-- What you need to do --
A line qualifies if it holds the string "rocket". Copy every qualifying line from the records.

Stored data
----------------------------------------

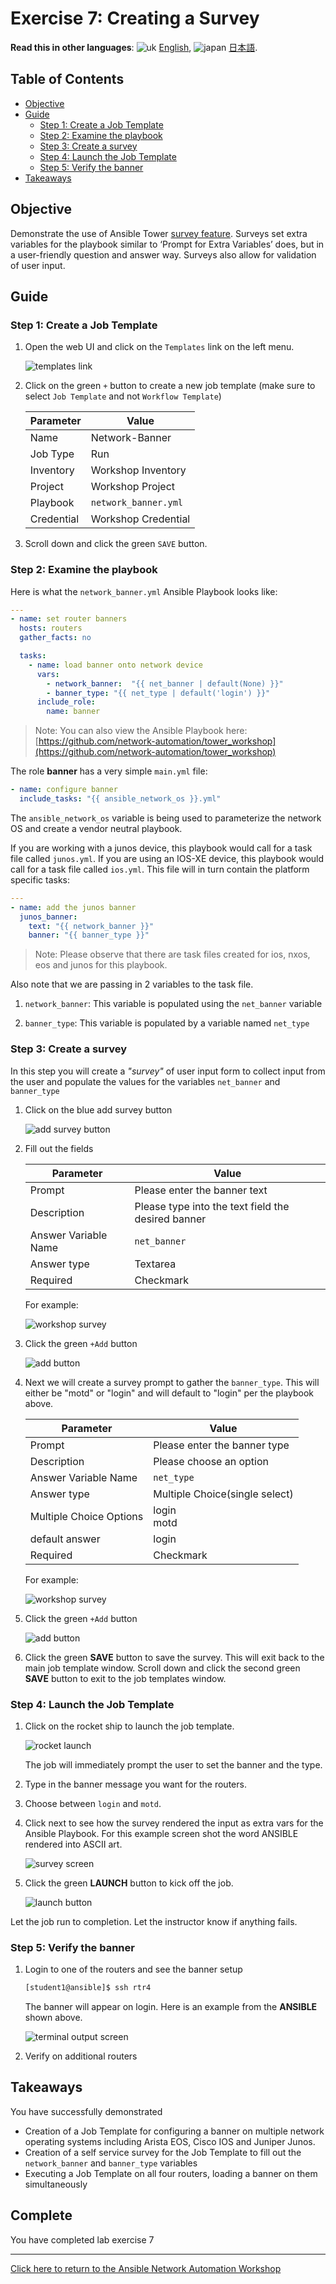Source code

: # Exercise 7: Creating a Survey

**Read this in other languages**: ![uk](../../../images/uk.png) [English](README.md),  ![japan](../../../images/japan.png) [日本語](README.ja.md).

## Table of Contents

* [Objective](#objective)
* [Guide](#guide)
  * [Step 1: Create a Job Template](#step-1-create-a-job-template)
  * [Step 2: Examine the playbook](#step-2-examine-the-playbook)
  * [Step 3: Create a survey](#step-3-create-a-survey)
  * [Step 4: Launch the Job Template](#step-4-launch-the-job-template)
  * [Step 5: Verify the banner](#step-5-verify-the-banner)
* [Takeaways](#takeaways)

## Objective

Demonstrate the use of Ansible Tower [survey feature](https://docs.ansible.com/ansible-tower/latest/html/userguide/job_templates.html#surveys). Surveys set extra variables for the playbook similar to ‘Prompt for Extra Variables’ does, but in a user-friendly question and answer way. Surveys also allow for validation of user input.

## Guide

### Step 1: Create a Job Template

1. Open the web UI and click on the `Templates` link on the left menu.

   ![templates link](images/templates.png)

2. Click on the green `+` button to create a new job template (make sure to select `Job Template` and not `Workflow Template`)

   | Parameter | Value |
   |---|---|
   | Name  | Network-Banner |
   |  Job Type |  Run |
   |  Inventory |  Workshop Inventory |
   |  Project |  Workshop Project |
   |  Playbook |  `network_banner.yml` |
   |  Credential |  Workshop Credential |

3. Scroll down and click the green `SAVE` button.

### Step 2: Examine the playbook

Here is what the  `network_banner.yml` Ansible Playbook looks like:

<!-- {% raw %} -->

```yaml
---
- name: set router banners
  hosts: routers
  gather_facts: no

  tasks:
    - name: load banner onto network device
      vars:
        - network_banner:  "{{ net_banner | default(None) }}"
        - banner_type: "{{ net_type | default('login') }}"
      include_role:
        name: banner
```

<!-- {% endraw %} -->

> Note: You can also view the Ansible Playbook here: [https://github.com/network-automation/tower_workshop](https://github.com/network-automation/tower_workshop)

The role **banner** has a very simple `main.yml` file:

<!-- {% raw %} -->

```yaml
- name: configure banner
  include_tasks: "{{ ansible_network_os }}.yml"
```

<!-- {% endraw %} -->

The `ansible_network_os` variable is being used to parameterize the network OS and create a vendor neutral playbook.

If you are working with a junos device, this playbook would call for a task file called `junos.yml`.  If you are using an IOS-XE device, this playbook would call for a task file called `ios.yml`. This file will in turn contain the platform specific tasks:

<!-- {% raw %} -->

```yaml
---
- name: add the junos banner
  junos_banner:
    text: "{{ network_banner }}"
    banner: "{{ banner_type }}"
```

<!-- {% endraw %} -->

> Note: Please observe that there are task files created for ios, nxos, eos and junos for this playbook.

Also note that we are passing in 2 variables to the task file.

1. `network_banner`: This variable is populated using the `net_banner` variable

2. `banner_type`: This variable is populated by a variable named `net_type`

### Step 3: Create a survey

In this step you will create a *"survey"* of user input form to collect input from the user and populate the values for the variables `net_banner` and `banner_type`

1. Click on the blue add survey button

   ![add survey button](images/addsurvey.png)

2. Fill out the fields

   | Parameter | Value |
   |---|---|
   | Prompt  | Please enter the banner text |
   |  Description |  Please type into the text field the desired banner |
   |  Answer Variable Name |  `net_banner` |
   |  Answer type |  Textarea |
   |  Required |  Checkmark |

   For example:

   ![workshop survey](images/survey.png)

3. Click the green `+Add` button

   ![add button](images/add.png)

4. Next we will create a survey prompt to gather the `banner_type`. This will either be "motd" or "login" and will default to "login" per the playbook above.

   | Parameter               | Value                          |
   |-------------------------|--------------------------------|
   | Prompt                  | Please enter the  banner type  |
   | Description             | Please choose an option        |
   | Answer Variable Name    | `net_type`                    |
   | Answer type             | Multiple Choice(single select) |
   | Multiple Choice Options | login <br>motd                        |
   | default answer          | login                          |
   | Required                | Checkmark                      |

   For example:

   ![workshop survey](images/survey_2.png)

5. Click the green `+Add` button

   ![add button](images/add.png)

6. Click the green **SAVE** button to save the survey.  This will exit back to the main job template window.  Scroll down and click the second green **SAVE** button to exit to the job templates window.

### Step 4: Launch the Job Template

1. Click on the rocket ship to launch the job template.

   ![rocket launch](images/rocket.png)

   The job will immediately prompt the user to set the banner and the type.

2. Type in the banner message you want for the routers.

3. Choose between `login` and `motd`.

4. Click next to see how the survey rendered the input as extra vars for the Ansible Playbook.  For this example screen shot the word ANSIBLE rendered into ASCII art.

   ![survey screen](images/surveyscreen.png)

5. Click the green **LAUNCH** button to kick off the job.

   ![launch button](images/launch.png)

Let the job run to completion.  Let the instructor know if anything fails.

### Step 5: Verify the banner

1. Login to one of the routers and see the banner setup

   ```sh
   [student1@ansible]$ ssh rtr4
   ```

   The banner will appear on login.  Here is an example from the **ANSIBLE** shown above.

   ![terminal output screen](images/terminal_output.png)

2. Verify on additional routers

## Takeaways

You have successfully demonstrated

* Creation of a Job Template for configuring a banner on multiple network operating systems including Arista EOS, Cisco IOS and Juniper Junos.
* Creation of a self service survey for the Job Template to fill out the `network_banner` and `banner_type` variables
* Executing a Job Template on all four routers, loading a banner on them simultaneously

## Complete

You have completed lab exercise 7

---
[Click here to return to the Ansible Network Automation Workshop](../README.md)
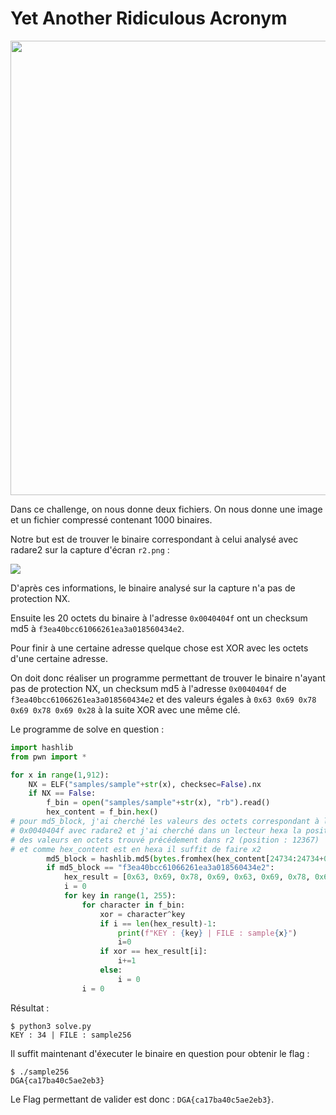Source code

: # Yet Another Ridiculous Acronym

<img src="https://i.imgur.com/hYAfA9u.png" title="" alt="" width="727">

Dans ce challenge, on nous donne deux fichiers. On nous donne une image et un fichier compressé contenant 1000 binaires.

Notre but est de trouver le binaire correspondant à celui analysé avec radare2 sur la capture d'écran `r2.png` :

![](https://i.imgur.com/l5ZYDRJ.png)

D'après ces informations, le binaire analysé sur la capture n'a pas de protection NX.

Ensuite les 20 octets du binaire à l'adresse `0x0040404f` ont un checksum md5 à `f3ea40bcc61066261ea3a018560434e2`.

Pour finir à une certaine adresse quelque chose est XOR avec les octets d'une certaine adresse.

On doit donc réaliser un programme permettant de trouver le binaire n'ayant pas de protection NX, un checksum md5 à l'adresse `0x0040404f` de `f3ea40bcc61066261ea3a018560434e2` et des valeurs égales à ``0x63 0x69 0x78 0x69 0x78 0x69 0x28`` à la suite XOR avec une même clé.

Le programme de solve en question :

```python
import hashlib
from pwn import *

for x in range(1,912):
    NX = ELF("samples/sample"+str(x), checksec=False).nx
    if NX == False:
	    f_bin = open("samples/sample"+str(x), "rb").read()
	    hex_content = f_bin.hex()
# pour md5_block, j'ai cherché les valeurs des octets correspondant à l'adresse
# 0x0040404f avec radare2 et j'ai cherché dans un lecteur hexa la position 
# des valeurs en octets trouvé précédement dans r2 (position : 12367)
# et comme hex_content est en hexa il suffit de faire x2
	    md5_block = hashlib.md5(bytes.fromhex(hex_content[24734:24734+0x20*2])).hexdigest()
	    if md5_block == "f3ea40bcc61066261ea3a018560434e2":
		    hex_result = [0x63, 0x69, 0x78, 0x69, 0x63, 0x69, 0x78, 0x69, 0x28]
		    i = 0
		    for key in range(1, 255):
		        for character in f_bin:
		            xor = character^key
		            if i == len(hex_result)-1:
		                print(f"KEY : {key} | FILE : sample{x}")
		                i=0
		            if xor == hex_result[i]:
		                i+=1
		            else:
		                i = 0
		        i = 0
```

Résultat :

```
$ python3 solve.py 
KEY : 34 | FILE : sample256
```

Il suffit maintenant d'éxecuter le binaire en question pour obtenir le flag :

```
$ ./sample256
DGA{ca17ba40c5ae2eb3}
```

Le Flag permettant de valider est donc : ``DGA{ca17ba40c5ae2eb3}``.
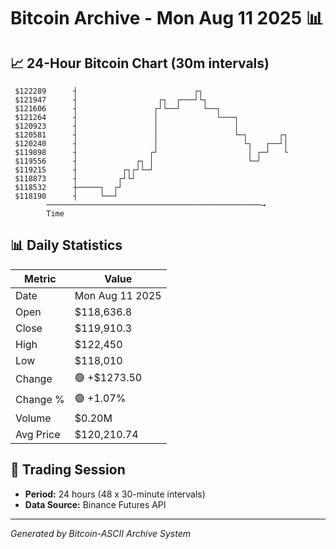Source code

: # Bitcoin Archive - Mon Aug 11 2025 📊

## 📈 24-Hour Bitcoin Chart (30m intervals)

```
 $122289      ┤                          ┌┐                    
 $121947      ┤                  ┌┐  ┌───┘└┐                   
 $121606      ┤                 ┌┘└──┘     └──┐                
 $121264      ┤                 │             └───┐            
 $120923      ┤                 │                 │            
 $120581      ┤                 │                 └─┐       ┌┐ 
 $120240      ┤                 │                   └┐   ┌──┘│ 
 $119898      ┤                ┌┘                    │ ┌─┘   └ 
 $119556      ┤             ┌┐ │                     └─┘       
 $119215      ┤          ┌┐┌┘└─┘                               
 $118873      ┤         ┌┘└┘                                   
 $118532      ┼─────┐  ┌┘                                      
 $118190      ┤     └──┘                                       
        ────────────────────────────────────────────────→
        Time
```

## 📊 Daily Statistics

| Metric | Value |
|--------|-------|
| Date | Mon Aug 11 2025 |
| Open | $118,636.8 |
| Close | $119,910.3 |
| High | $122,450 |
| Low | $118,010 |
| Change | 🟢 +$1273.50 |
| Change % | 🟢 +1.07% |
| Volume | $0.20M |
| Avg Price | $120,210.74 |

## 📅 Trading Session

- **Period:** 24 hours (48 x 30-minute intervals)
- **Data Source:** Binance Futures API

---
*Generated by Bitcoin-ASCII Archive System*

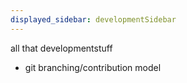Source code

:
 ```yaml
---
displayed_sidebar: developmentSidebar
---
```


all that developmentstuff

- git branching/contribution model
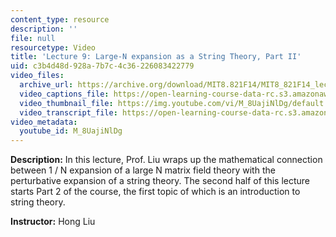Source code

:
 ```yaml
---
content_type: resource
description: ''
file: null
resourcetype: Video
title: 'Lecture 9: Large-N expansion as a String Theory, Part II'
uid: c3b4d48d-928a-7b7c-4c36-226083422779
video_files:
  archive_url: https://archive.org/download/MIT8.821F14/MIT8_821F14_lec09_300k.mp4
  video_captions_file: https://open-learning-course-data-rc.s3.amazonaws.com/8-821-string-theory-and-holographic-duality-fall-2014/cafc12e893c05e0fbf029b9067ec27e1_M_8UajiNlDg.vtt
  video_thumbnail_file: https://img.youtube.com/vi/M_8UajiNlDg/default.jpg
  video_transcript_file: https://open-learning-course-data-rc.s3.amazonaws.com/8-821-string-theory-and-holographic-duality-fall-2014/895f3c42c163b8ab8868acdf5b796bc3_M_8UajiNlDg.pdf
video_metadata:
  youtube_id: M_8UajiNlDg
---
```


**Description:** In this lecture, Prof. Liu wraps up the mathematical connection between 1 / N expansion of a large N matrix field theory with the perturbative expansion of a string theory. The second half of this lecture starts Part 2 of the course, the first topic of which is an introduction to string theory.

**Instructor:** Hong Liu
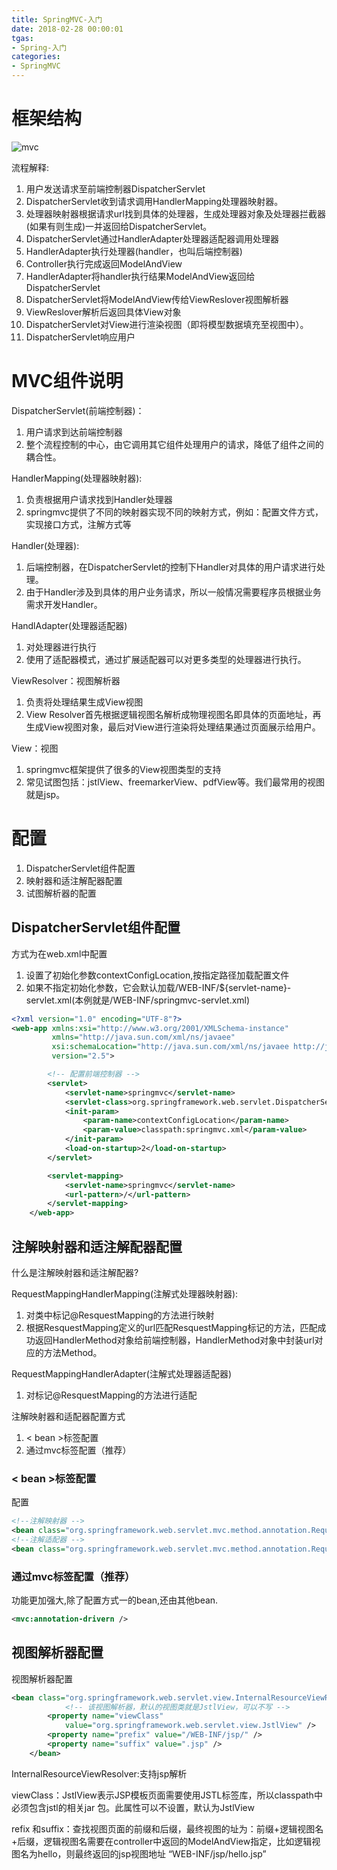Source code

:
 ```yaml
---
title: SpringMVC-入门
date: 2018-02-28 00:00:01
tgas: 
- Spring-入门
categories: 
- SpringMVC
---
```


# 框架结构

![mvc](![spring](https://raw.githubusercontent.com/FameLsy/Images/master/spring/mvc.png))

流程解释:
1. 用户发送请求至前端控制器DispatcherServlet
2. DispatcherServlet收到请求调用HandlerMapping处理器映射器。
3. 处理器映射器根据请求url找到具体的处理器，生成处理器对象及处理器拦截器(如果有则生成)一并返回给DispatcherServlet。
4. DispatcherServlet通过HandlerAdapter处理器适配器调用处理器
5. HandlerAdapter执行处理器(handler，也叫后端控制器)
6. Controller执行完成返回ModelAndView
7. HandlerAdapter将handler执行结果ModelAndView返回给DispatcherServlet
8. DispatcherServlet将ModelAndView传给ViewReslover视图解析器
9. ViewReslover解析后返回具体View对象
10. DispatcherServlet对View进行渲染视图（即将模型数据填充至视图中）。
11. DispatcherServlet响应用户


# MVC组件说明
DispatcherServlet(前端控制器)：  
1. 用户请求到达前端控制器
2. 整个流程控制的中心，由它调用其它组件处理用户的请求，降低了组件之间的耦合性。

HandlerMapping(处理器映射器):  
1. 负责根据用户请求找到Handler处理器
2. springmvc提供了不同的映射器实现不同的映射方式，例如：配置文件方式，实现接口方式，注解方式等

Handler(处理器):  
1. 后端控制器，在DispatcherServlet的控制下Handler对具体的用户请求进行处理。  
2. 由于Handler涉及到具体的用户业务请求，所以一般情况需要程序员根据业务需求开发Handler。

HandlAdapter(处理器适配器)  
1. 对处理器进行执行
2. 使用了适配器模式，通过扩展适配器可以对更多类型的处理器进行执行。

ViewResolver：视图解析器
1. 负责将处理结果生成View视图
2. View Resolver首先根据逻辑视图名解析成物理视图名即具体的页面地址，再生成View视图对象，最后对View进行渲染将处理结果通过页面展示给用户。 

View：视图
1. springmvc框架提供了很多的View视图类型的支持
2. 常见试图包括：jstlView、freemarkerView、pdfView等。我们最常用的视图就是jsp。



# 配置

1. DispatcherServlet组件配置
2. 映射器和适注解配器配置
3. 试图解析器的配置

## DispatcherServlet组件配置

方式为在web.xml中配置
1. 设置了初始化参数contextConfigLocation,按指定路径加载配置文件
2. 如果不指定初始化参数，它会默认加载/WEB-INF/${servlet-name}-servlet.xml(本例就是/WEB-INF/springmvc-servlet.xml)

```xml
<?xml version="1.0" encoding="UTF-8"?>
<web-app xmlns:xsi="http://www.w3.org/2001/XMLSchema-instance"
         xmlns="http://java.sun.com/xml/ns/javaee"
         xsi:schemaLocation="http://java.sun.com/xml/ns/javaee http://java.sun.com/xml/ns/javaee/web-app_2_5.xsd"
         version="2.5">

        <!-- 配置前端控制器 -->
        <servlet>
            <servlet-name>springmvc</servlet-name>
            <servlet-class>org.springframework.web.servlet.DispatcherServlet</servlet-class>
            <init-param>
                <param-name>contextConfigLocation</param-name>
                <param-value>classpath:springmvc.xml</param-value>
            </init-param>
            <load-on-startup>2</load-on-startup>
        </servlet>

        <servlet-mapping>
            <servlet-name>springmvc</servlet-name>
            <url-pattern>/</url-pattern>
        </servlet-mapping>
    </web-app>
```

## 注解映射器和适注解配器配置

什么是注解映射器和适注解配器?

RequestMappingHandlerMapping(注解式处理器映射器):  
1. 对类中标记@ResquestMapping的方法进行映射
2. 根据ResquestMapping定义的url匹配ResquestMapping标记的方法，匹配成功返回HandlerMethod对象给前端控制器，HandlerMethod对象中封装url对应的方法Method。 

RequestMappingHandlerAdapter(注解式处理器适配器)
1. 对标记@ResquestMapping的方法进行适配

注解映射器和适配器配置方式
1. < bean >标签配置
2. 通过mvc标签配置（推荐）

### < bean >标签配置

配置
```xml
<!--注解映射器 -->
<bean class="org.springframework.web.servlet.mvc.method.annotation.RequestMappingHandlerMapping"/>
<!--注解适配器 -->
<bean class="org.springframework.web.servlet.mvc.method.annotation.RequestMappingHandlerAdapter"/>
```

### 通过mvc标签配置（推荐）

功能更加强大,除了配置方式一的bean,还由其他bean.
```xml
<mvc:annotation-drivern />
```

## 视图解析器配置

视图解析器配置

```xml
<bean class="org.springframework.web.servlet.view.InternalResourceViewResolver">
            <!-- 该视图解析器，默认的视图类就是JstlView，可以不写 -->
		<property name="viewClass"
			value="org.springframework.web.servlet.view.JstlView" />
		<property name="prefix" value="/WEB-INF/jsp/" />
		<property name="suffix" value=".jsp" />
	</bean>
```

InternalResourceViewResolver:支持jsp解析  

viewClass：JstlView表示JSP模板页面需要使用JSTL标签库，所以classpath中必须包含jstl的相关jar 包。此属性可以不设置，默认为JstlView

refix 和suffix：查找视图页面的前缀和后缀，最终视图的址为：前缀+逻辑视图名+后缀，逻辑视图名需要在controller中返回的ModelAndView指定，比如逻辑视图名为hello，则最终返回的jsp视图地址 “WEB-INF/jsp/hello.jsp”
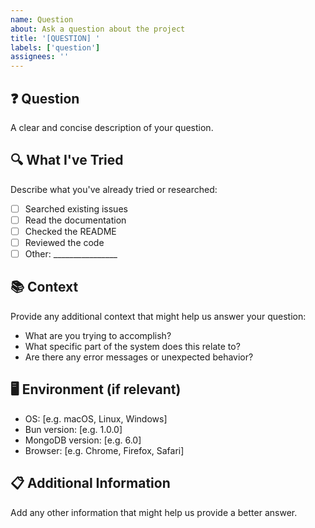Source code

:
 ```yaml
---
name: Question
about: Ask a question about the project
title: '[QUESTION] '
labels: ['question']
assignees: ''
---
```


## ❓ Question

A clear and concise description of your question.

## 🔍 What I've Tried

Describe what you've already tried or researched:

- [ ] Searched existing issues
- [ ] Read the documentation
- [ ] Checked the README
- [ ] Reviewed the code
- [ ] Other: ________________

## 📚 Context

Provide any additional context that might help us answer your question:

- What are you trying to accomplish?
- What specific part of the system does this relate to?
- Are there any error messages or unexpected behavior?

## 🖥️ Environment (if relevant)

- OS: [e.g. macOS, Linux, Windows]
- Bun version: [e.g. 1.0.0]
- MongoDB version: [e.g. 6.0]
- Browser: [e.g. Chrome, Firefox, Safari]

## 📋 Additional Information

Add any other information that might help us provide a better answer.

----------------------------------------

-- Response to the exercise --
1. Click on the rocket ship to launch the job template.
   ![rocket launch](images/rocket.png)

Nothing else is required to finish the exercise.